Code of paper Challenges and opportunities in applying Neural Point Processes to large scale industry data
We present in this repository code to train, evaluate Neural Temporal Point Processes (TPPs), as described in our work: "Challenges and opportunities in applying Neural Point Processes to large scale industry data"

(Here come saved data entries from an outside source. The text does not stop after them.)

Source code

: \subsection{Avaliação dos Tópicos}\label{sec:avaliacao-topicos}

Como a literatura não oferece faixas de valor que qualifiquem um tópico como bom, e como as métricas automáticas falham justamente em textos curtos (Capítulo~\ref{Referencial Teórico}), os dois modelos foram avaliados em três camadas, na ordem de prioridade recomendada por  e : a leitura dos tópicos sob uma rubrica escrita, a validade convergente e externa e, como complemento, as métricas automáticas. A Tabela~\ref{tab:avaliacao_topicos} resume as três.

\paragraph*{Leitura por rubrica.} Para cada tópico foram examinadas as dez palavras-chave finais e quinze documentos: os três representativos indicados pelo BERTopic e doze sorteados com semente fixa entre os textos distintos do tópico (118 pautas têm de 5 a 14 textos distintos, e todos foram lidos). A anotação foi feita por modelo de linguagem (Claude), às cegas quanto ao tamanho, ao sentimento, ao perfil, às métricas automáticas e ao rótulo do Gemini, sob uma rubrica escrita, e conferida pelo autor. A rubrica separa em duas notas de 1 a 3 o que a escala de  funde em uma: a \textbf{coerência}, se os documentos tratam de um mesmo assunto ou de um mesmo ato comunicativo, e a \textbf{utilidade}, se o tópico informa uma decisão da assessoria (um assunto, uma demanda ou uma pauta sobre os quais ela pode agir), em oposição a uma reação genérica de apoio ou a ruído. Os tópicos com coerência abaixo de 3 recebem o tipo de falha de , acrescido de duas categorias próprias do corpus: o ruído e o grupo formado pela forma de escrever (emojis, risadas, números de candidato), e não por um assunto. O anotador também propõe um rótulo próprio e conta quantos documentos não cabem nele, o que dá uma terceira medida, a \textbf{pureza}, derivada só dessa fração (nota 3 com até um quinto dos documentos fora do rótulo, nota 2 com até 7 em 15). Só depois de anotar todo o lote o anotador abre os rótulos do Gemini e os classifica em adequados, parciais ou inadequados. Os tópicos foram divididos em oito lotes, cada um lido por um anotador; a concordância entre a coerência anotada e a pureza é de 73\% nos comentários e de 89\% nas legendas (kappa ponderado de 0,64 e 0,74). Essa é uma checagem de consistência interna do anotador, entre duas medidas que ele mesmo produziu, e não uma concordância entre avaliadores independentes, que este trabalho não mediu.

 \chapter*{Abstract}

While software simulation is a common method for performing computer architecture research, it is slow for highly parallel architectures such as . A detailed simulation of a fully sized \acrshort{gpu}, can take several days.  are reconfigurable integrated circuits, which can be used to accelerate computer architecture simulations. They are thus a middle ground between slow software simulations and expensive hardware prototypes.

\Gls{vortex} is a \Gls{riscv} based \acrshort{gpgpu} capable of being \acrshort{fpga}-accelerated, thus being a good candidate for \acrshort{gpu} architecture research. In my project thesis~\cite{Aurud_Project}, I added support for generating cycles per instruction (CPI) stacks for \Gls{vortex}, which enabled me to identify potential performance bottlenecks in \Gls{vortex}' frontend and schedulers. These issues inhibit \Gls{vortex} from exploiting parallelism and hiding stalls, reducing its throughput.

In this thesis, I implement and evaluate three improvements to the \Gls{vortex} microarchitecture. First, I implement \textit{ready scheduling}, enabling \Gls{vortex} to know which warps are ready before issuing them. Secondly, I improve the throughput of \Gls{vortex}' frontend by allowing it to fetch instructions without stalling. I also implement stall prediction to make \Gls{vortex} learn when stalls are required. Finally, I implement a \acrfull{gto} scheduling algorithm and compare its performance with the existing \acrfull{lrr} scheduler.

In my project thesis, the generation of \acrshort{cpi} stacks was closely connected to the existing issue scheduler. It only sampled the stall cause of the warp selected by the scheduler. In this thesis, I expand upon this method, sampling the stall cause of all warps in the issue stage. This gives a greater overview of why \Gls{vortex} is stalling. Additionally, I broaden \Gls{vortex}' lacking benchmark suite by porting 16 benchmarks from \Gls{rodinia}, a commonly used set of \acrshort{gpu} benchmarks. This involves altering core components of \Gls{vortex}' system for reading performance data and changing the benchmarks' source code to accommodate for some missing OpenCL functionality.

- Dominykas Šeputis dom.seputis@gmail.com
We use three datasets:
- Simulated Hawkes process
- Stack Overflow users' activity
- Vinted platform members' actions. If needed to access Vinted data, request for the data via email provided in the contact section
- We use poetry as python dependency manager. To setup python virtual environment, first, follow the instructions to install poetry on your machine.
- Run
$ poetry install
to setup virtual environment - Run
$ source ./venv/bin/activate
to activate the newly initiated virtual environment - Authenticate with wandb tool to track experiments
- To prepare datasets for training and evaluation steps, process them by running
$ sh ./runs/data_preparation.sh
- To replicate experiments, run one of the experiments' scripts inside
./runs/
. - Alternatively, run specific experiment by running
$ python -m scripts.train --experiment <EXPERIMENT_NAME> --model-name <MODEL_NAME> --split-num <SPLITS_COUNT>
├── config <- Config files used for data processing and experimentation
│ ├── data
│ └── experiments <- Subdirectories of different experiments based on the dataset
│ ├── hawkes
│ ├── stack_overflow
│ └── vinted
├── data <- Place where raw and processed/generated data is stored
│ └── raw
│ └── stack_overflow
├── runs <- .sh files that run multiple python scripts
├── scripts <- Place where training and data processing python scripts are held
│ └── data
└── src <- Source files
├── datasets <- Datasets' implementations
├── models <- Models' implementations
└── utils <- Various utility functions